:: Given data ::
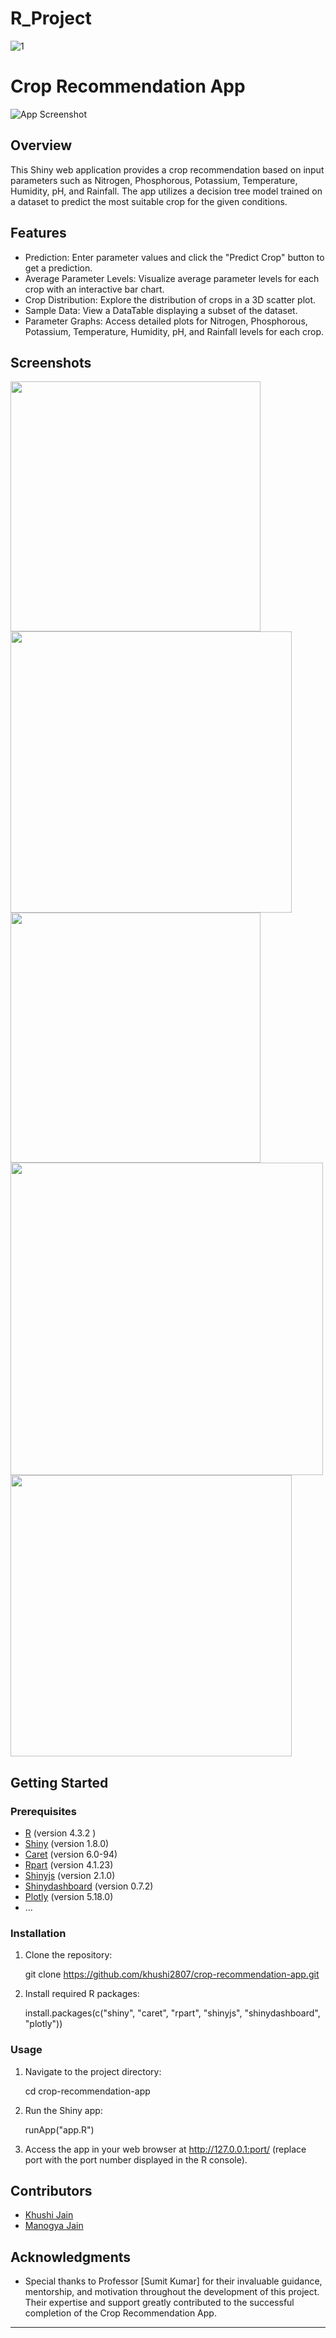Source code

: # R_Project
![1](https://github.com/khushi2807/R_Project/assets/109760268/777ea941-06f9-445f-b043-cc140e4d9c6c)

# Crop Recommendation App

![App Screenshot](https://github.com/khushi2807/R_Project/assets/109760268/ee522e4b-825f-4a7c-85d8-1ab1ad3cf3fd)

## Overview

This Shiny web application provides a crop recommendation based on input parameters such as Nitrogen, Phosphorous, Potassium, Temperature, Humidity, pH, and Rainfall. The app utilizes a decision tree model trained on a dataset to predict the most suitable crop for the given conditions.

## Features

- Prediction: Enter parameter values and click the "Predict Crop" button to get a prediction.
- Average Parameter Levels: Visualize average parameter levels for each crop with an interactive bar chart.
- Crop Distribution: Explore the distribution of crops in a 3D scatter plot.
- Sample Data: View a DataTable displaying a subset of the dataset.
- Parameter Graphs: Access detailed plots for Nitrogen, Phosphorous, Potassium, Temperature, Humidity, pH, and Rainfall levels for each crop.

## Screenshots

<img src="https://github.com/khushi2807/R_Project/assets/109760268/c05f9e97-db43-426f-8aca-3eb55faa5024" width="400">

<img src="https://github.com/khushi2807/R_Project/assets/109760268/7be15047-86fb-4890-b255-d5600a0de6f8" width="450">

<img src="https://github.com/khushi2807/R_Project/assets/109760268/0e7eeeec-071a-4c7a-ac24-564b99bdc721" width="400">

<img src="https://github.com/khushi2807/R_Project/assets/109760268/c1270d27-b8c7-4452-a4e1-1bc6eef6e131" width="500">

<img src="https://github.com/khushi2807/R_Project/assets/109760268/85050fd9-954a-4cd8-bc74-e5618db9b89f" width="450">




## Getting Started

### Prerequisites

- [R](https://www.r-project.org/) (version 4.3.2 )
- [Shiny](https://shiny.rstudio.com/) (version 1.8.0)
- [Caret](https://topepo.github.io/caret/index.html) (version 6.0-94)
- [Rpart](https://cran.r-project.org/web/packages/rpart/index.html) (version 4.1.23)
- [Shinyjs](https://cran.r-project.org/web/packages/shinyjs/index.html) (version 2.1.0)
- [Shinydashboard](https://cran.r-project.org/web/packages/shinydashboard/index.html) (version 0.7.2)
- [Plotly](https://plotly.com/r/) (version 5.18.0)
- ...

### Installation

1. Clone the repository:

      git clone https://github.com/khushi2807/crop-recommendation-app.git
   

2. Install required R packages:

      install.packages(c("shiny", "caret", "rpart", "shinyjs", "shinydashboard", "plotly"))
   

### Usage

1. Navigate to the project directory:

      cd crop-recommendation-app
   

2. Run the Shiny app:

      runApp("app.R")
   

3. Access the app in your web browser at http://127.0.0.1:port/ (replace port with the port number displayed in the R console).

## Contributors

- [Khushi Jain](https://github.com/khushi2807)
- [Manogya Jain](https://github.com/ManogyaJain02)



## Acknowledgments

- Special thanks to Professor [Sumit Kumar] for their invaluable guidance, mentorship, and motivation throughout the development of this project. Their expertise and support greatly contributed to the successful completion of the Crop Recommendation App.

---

...

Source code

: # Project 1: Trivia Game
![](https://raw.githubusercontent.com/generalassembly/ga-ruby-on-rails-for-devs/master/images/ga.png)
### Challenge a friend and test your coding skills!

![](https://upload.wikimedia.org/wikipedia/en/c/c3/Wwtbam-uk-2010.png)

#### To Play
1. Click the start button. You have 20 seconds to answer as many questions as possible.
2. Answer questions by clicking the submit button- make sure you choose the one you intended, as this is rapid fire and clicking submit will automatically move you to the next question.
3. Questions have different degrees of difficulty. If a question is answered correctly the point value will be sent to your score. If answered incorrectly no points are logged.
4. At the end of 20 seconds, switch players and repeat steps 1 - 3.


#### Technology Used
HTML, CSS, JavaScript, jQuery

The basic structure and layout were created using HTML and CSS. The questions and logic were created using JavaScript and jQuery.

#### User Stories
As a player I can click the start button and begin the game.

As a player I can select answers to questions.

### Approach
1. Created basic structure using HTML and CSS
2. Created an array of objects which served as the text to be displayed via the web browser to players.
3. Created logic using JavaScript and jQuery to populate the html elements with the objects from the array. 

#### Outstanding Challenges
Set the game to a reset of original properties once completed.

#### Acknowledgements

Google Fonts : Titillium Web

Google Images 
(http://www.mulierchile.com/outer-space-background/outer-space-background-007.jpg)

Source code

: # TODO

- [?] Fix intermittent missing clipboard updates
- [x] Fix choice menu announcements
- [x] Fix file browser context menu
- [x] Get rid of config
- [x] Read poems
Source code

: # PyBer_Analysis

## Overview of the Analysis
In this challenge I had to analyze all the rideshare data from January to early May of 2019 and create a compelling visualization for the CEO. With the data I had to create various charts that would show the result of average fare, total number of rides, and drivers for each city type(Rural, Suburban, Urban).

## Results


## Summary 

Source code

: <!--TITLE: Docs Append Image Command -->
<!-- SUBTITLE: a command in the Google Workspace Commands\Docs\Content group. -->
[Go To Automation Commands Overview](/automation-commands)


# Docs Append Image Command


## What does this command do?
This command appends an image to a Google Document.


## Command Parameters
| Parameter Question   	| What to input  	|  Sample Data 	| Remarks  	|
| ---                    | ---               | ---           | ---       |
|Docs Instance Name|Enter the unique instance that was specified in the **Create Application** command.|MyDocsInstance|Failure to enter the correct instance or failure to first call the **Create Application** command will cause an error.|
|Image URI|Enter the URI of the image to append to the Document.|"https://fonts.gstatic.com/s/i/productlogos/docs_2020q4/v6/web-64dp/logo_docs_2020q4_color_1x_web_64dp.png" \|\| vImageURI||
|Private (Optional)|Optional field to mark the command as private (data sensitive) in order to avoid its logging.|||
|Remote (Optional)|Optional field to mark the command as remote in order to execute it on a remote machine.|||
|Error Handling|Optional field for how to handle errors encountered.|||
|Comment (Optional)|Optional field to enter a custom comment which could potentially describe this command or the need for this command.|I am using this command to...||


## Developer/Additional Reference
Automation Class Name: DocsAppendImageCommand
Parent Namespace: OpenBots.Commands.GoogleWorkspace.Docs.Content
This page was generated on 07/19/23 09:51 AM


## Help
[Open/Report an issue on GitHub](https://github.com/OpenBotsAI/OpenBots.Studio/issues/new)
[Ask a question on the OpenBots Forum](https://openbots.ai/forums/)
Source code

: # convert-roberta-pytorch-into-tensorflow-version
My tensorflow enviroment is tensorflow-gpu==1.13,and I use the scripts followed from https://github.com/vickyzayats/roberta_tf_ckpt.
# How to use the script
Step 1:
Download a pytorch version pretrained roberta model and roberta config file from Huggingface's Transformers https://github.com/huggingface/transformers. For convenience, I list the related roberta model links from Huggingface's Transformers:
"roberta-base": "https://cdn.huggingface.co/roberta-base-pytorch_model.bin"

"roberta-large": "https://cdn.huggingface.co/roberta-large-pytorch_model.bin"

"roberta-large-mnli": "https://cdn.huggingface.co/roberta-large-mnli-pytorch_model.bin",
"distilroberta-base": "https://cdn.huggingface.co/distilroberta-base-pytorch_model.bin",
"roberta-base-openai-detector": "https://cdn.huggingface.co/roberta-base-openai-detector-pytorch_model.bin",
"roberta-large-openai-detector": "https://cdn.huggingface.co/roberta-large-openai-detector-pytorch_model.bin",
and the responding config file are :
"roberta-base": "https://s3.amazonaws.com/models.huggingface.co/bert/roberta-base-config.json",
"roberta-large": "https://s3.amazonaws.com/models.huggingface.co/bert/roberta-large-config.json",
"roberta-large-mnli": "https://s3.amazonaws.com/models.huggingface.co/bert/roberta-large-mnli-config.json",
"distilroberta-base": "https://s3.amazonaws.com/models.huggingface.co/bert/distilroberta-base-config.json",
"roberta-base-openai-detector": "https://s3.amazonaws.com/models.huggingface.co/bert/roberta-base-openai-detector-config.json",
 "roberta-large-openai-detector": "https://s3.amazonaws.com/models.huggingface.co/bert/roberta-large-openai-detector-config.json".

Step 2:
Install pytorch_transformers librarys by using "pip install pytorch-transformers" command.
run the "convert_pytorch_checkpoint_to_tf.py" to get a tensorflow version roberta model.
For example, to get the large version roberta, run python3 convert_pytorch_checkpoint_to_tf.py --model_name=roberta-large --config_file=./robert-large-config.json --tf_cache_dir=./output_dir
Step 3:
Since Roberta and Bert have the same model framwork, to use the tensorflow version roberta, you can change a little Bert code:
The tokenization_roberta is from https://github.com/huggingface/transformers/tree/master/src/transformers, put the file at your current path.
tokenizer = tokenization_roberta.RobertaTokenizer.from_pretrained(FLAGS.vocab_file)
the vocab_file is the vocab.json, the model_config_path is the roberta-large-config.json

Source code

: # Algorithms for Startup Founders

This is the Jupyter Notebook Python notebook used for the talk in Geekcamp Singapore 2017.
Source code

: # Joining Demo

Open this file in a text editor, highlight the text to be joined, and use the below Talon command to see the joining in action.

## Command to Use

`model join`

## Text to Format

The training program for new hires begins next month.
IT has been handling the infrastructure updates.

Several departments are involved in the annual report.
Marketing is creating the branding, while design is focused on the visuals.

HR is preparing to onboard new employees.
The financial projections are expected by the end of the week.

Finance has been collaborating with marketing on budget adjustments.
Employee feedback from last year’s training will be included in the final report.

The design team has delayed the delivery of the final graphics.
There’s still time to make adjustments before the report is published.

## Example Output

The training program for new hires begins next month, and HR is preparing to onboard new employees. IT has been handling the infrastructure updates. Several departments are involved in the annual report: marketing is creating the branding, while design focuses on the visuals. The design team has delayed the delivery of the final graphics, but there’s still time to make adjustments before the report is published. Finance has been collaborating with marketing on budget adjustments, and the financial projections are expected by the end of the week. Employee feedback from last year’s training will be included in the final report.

--

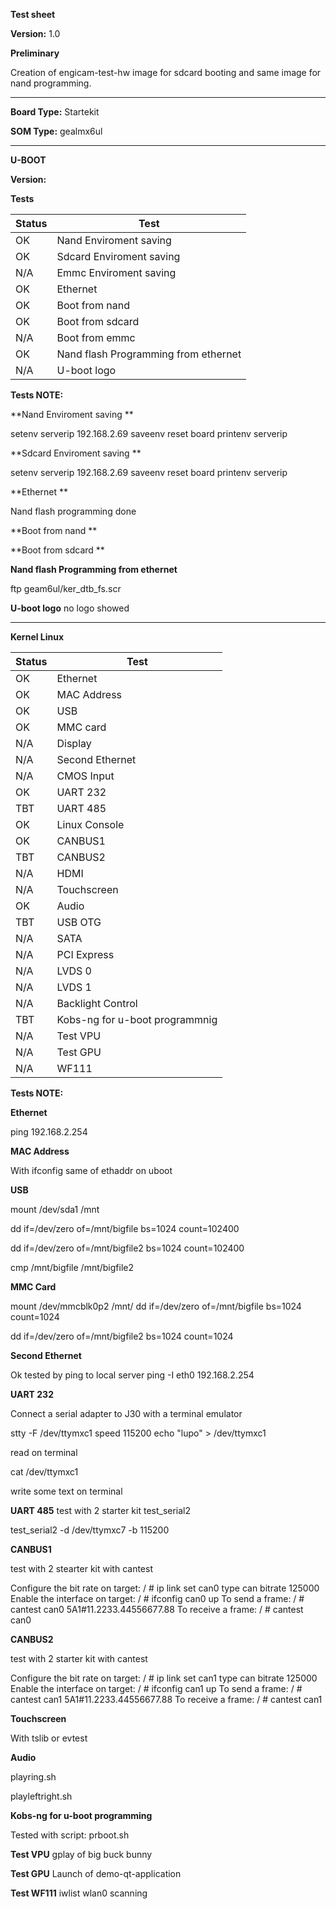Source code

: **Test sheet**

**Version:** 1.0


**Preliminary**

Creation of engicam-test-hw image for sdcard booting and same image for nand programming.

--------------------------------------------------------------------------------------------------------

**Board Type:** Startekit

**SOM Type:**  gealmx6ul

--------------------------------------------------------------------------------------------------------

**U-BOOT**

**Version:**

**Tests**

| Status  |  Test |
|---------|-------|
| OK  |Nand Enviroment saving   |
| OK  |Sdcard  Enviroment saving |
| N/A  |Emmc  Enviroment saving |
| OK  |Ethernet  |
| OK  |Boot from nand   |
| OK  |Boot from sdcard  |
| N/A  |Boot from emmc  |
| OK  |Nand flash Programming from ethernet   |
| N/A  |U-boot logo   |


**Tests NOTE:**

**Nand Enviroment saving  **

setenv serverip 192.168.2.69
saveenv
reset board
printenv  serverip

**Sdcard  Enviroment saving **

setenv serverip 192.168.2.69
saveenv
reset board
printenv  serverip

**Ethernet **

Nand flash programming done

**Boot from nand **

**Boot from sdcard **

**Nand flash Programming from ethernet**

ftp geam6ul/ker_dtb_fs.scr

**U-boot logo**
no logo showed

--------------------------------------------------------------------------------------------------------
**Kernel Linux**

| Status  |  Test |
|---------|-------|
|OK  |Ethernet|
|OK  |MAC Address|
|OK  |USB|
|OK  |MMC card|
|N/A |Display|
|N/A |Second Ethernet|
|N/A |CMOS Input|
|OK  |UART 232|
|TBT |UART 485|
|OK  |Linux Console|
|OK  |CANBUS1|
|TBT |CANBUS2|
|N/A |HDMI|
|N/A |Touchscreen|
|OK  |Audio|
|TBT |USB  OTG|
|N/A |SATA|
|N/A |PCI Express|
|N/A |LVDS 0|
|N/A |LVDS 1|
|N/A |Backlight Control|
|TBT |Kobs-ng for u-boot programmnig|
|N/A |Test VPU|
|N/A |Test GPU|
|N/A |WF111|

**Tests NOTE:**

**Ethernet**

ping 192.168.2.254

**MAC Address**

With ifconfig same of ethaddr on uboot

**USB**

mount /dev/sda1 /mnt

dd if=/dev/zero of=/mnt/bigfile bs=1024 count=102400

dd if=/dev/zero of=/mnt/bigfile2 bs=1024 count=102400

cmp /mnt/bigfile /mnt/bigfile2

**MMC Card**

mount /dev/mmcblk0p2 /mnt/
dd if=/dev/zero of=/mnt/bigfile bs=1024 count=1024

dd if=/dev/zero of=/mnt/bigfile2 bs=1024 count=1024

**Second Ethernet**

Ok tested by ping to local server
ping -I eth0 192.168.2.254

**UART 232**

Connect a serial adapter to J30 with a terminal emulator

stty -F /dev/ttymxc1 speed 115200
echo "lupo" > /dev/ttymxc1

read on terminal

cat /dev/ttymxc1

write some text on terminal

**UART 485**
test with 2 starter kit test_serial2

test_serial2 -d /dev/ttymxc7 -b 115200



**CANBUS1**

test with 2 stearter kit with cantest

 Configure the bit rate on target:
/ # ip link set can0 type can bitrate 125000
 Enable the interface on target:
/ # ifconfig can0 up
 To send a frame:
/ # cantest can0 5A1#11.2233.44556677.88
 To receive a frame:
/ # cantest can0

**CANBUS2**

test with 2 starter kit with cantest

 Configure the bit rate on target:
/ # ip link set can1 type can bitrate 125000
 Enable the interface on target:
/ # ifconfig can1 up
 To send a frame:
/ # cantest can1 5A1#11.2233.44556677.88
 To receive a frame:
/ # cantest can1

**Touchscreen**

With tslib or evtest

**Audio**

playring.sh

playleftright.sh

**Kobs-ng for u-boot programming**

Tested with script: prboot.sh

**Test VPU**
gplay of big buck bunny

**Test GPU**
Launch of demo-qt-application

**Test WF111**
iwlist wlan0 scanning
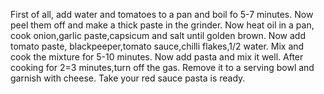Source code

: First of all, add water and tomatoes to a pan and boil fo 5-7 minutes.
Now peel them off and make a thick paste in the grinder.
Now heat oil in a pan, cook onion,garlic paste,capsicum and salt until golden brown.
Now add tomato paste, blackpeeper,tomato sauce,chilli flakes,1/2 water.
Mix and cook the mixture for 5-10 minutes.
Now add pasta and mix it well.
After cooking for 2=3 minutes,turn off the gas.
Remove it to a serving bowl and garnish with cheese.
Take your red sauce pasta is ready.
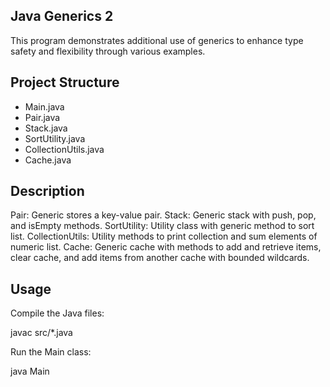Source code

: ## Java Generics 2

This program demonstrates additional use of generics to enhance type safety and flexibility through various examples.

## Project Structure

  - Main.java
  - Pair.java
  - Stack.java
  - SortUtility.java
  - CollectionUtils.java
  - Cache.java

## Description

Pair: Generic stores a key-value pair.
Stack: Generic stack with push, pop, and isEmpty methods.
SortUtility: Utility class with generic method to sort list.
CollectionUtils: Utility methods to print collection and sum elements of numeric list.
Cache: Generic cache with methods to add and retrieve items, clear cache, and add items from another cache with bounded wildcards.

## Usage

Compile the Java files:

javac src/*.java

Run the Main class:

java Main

:: Activity ::
Find the word "caret" in the entries, then copy out every line that has it.

:: Response area ::
- [Caret](https://topepo.github.io/caret/index.html) (version 6.0-94)
      install.packages(c("shiny", "caret", "rpart", "shinyjs", "shinydashboard", "plotly"))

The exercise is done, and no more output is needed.